On Thu, 5 Jul 2001 16:01:55 -0500
Jim Conner <[EMAIL PROTECTED]> wrote:
> I have @Home as well. I didn't have any trouble setting it up as a static
> ip.
Same here. I'm logged into comcast@home in Burlington County New Jersey. The
only problem I had was early on, with their pop servers. It took a while, like
5 or
6 hours, for all the pop servers to get to know me. I would get random invalid
user ID and Password until the servers all sync-ed up. No problems now. Also
chose the static setup as I doubt, very much I'll be needing the dhcp bull shit
on
my home lan connection.
> I've tried to set it up using dhcp and haven't had much luck. Probably
> a setting is off somewhere.
>
Initially I tinkered with it, never got it to work. So when the @home installer
gave
me the choice of static or dhcp... it was an easy decision.

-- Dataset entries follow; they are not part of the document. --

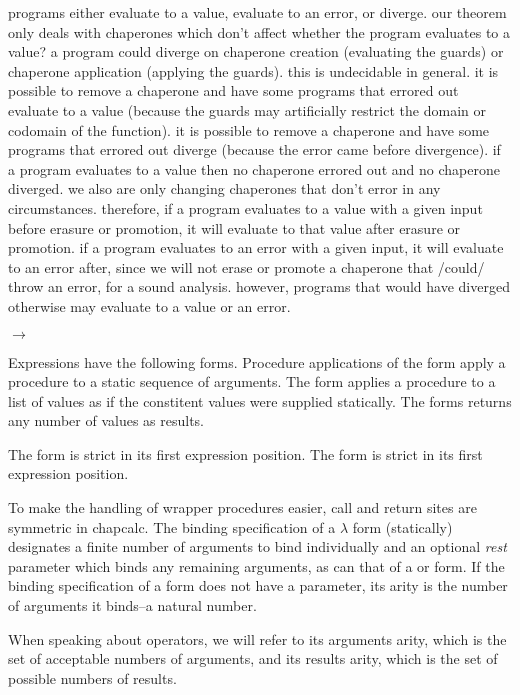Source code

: \documentclass{sigplanconf}
\begin{document}
programs either evaluate to a value, evaluate to an error, or diverge.
our theorem only deals with chaperones which don't affect whether the program evaluates to a value?
a program could diverge on chaperone creation (evaluating the guards) or chaperone application (applying the guards).
this is undecidable in general.
it is possible to remove a chaperone and have some programs that errored out evaluate to a value (because the guards may artificially restrict the domain or codomain of the function).
it is possible to remove a chaperone and have some programs that errored out diverge (because the error came before divergence).
if a program evaluates to a value then no chaperone errored out and no chaperone diverged.
we also are only changing chaperones that don't error in any circumstances.
therefore, if a program evaluates to a value with a given input before erasure or promotion, it will evaluate to that value after erasure or promotion.
if a program evaluates to an error with a given input, it will evaluate to an error after, since we will not erase or promote a chaperone that /could/ throw an error, for a sound analysis.
however, programs that would have diverged otherwise may evaluate to a value or an error.

$\longrightarrow$

Expressions  have the following forms.
Procedure applications of the form  apply a procedure to a static sequence of arguments.
The  form applies a procedure to a list of values as if the constitent values were supplied statically.
The  forms returns any number of values as results. 

The  form is strict in its first expression position.
The  form is strict in its first expression position.

To make the handling of wrapper procedures easier, call and return sites are symmetric in chapcalc. The binding specification of a $\lambda$ form (statically) designates a finite number of arguments to bind individually and an optional \emph{rest} parameter which binds any remaining arguments, as can that of a  or  form. If the binding specification of a form does not have a  parameter, its arity is the number of arguments it binds--a natural number.

When speaking about operators, we will refer to its arguments arity, which is the set of acceptable numbers of arguments, and its results arity, which is the set of possible numbers of results.
\end{document}
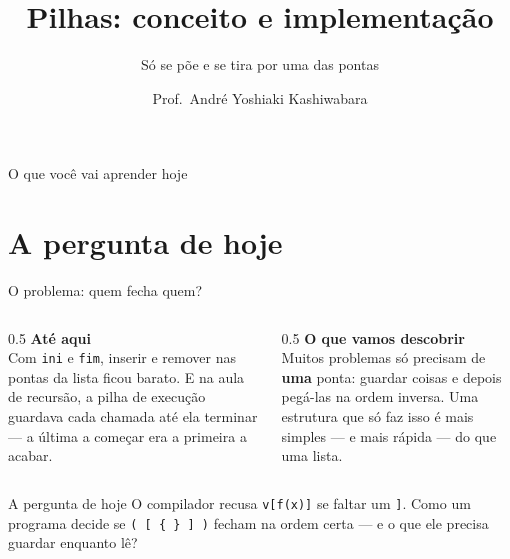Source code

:\documentclass[aspectratio=169]{beamer}
\title{Pilhas: conceito e implementação}
\subtitle{Só se põe e se tira por uma das pontas}
\author{Prof.\ André Yoshiaki Kashiwabara}
\institute{DCOMP -- Universidade Federal de Sergipe\\
\texttt{andreyoshiaki@dcomp.ufs.br}}
\date{}
\begin{document}
\begin{frame}[plain]
  \titlepage
\end{frame}

\begin{frame}{O que você vai aprender hoje}
  \begin{center}
  \end{center}
\end{frame}

\section{A pergunta de hoje}

\begin{frame}{O problema: quem fecha quem?}
  \begin{columns}[T]
    \begin{column}{0.5\textwidth}
      \textbf{Até aqui}\\[0.3em]
      \small
      Com \texttt{ini} e \texttt{fim}, inserir e remover nas pontas da lista
      ficou barato. E na aula de recursão, a pilha de execução guardava cada
      chamada até ela terminar --- a última a começar era a primeira a acabar.
    \end{column}
    \begin{column}{0.5\textwidth}
      \textbf{O que vamos descobrir}\\[0.3em]
      \small
      Muitos problemas só precisam de \textbf{uma} ponta: guardar coisas e
      depois pegá-las na ordem inversa. Uma estrutura que só faz isso é mais
      simples --- e mais rápida --- do que uma lista.
    \end{column}
  \end{columns}
  \begin{block}{A pergunta de hoje}
    O compilador recusa \texttt{v[f(x)]} se faltar um \texttt{]}. Como um
    programa decide se \texttt{( [ \{ \} ] )} fecham na ordem certa --- e o
    que ele precisa guardar enquanto lê?
  \end{block}
\end{frame}
\end{document}
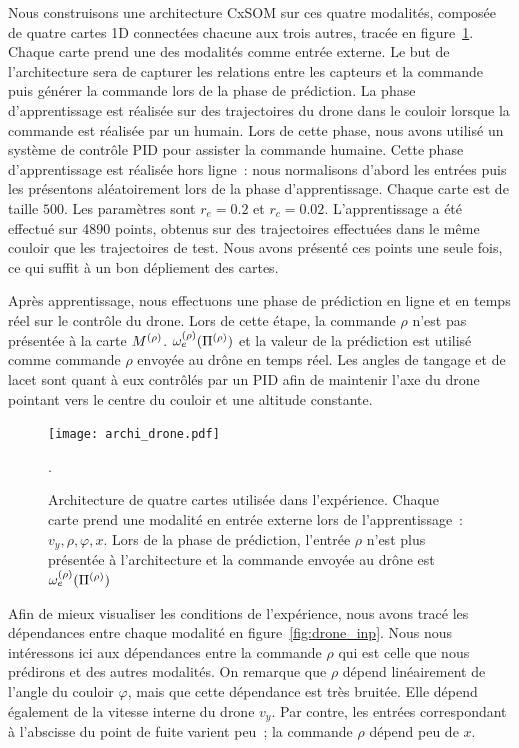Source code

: \documentclass[../main]{subfiles}
\begin{document}
Nous construisons une architecture CxSOM sur ces quatre modalités, composée de quatre cartes 1D connectées chacune aux trois autres, tracée en figure~\ref{fig:archi_drone}. Chaque carte prend une des modalités comme entrée externe.
Le but de l'architecture sera de capturer les relations entre les capteurs et la commande puis générer la commande lors de la phase de prédiction.
La phase d'apprentissage est réalisée sur des trajectoires du drone dans le couloir lorsque la commande est réalisée par un humain.
Lors de cette phase, nous avons utilisé un système de contrôle PID pour assister la commande humaine. 
Cette phase d'apprentissage est réalisée hors ligne~: nous normalisons d'abord les entrées puis les présentons aléatoirement lors de la phase d'apprentissage.
Chaque carte est de taille $500$. Les paramètres sont $r_e = 0.2$ et $r_c = 0.02$.
L'apprentissage a été effectué sur 4890 points, obtenus sur des trajectoires effectuées dans le même couloir que les trajectoires de test. Nous avons présenté ces points une seule fois, ce qui suffit à un bon dépliement des cartes.


Après apprentissage, nous effectuons une phase de prédiction en ligne et en temps réel sur le contrôle du drone.
Lors de cette étape, la commande $\rho$ n'est pas présentée à la carte $M^{({\rho})}$. $\omega_e^{({\rho})}(\Pi^{({\rho})})$ et la valeur de la prédiction est utilisé comme commande $\rho$ envoyée au drône en temps réel.
Les angles de tangage et de lacet sont quant à eux contrôlés par un PID afin de maintenir l'axe du drone pointant vers le centre du couloir et une altitude constante.

\begin{figure}
	\centering\texttt{[image: archi\_drone.pdf]}
	\caption{Architecture de quatre cartes utilisée dans l'expérience. Chaque carte prend une modalité en entrée externe lors de l'apprentissage~: $v_y,\rho,\varphi,x$. Lors de la phase de prédiction, l'entrée $\rho$ n'est plus présentée à l'architecture et la commande envoyée au drône est $\omega_e^{({\rho})}(\Pi^{({\rho})})$\label{fig:archi_drone}}.
\end{figure}

Afin de mieux visualiser les conditions de l'expérience, nous avons tracé les dépendances entre chaque modalité en figure~\ref{fig:drone_inp}.
Nous nous intéressons ici aux dépendances entre la commande $\rho$ qui est celle que nous prédirons et des autres modalités.
On remarque que $\rho$ dépend linéairement de l'angle du couloir $\varphi$, mais que cette dépendance est très bruitée. Elle dépend également de la vitesse interne du drone $v_y$. Par contre, les entrées correspondant à l'abscisse du point de fuite varient peu~; la commande $\rho$ dépend peu de $x$.
\end{document}
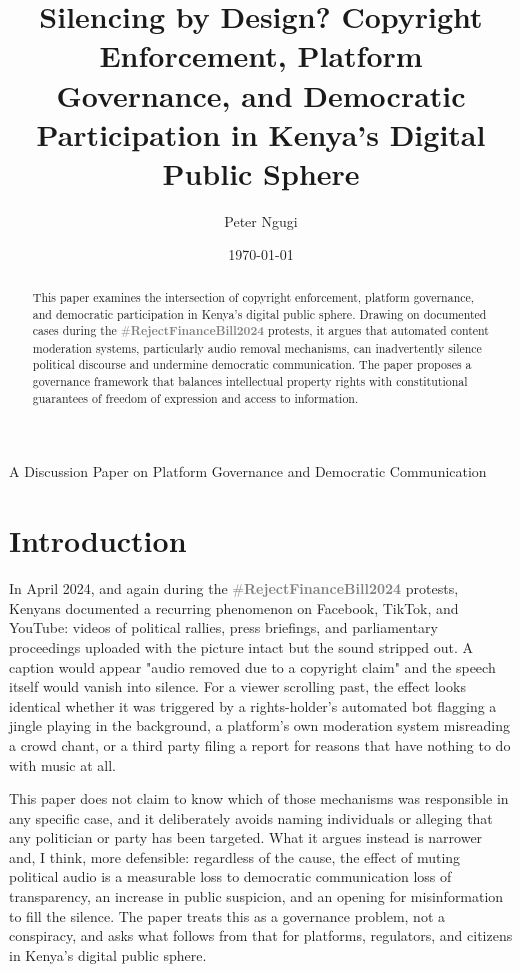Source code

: \documentclass{article}
\title{Silencing by Design? Copyright Enforcement, Platform Governance, and Democratic Participation in Kenya's Digital Public Sphere}
\author{Peter Ngugi}
\date{\today}
\newcommand{\rejectbill}{\textcolor{gray}{\#\textbf{RejectFinanceBill2024}}}
\begin{document}
\maketitle

\begin{center}
\large A Discussion Paper on Platform Governance and Democratic Communication
\end{center}

\vspace{0.5cm}

\begin{abstract}
This paper examines the intersection of copyright enforcement, platform governance, and democratic participation in Kenya's digital public sphere. Drawing on documented cases during the \rejectbill{} protests, it argues that automated content moderation systems, particularly audio removal mechanisms, can inadvertently silence political discourse and undermine democratic communication. The paper proposes a governance framework that balances intellectual property rights with constitutional guarantees of freedom of expression and access to information.
\end{abstract}

\section{Introduction}

In April 2024, and again during the \rejectbill{} protests, Kenyans documented a recurring phenomenon on Facebook, TikTok, and YouTube: videos of political rallies, press briefings, and parliamentary proceedings uploaded with the picture intact but the sound stripped out. A caption would appear "audio removed due to a copyright claim" and the speech itself would vanish into silence. For a viewer scrolling past, the effect looks identical whether it was triggered by a rights-holder's automated bot flagging a jingle playing in the background, a platform's own moderation system misreading a crowd chant, or a third party filing a report for reasons that have nothing to do with music at all.

This paper does not claim to know which of those mechanisms was responsible in any specific case, and it deliberately avoids naming individuals or alleging that any politician or party has been targeted. What it argues instead is narrower and, I think, more defensible: regardless of the cause, the effect of muting political audio is a measurable loss to democratic communication loss of transparency, an increase in public suspicion, and an opening for misinformation to fill the silence. The paper treats this as a governance problem, not a conspiracy, and asks what follows from that for platforms, regulators, and citizens in Kenya's digital public sphere.
\end{document}
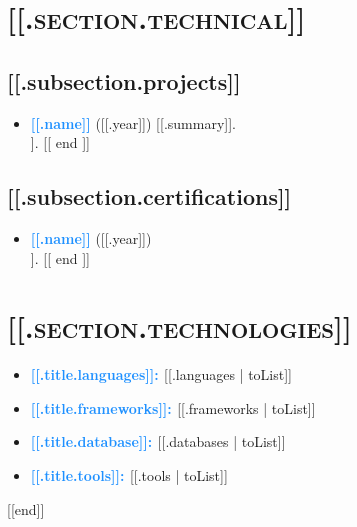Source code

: \documentclass[10pt,a4paper,sans]{moderncv}        %
\begin{document}
\section{\textsc{[[.section.technical]]}}
\vspace{-2pt}
\subsection{[[.subsection.projects]]}
\vspace{3pt}
\begin{itemize}
  [[ range .projects ]]
  \item{\textbf{\textcolor{dodgerblue}{[[.name]]}} \textcolor{dartmouthgreen}{([[.year]])} [[.summary]]}.
        \\ [[.description]].
        [[ end ]]
\end{itemize}

\subsection{[[.subsection.certifications]]}
\vspace{3pt}
\begin{itemize}
  [[ range .certifications ]]
  \item{\textbf{\textcolor{dodgerblue}{[[.name]]}} \textcolor{dartmouthgreen}{([[.year]])}}\\[[.description]].
        [[ end ]]
\end{itemize}

\section{\textsc{[[.section.technologies]]}}
\begin{itemize}[[with .technologies]]
  \item \textbf{\textcolor{dodgerblue}{[[.title.languages]]: }} [[.languages | toList]]
  \item \textbf{\textcolor{dodgerblue}{[[.title.frameworks]]: }} [[.frameworks | toList]]
  \item \textbf{\textcolor{dodgerblue}{[[.title.database]]: }} [[.databases | toList]]
  \item \textbf{\textcolor{dodgerblue}{[[.title.tools]]: }} [[.tools | toList]]
\end{itemize}[[end]]
\end{document}
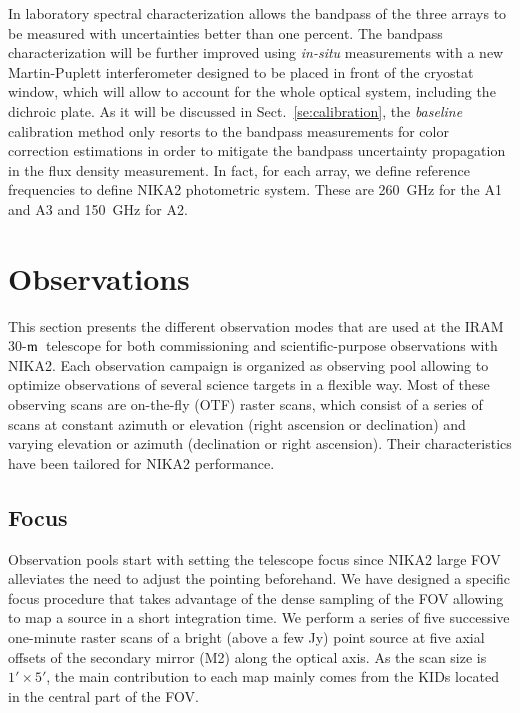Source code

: \documentclass[traditionalabstract]{aa}
\newcommand{\trentemetre}{30-$\rm{m}$}
\newcommand{\lp}[1]{#1}
\begin{document}
{\lp In laboratory spectral characterization allows the bandpass of the
three arrays to be measured with uncertainties better than one
percent. The bandpass characterization will be further improved using
\emph{in-situ} measurements with a new Martin-Puplett interferometer designed
to be placed in front of the cryostat window, which will allow to
account for the whole optical system, including the dichroic plate. As
it will be discussed in Sect.~\ref{se:calibration}, the \emph{baseline} calibration method
only resorts to the bandpass measurements for color correction
estimations in order to mitigate the bandpass uncertainty propagation
in the flux density measurement.}
In fact, for each array, we define reference frequencies 
to define NIKA2 photometric system. These are 260~GHz for the A1 and A3 and
150~GHz for A2.




\section{Observations}
\label{se:observations}
%

This section presents the different observation modes that are used at
the IRAM \trentemetre\ telescope for both commissioning and
scientific-purpose observations with NIKA2. {\lp Each observation
campaign is organized as observing pool allowing to optimize
observations of several science targets in a flexible way.}
Most of these observing scans are on-the-fly (OTF) raster scans,
which consist of a series of scans at constant azimuth or elevation
(right ascension or declination) and varying elevation or azimuth
(declination or right ascension).
Their characteristics have been tailored for NIKA2 performance.


\subsection{Focus}
\label{se:axial_focus}

Observation pools start with setting the telescope focus since NIKA2 large
FOV alleviates the need to adjust the pointing beforehand.  
We have designed a specific focus procedure that takes
advantage of the dense sampling of the FOV allowing to map a source
in a short integration time. We perform a series of five successive one-minute
raster scans of a bright (above a few Jy) point source at five
axial offsets of the secondary mirror (M2) along the optical
axis. As the scan size is $1'\times 5'$, the main contribution to each
map mainly comes from the KIDs located in the central part of the FOV.
\end{document}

> I've heard of people having problems with
> Linksys cards though.
.
It comes from the fact that LINKSYS distributed some old drivers with their new
hardware... didn't work. However... the cards are VERY good, will do duplex
100base transfers with a good (linksys) switch box. Through put is VERY good.
The best thing is... the newer kernels 2.4.x have drivers that work from the
get-go.
I am using nothing but Linksys on the home net, LNE100TX versions 4.1 and 4.0
with no problems.
One other upside with Linksys NIC's... everybody wants to get rid of them... I
have
a virtrual endless source of NIC's... :')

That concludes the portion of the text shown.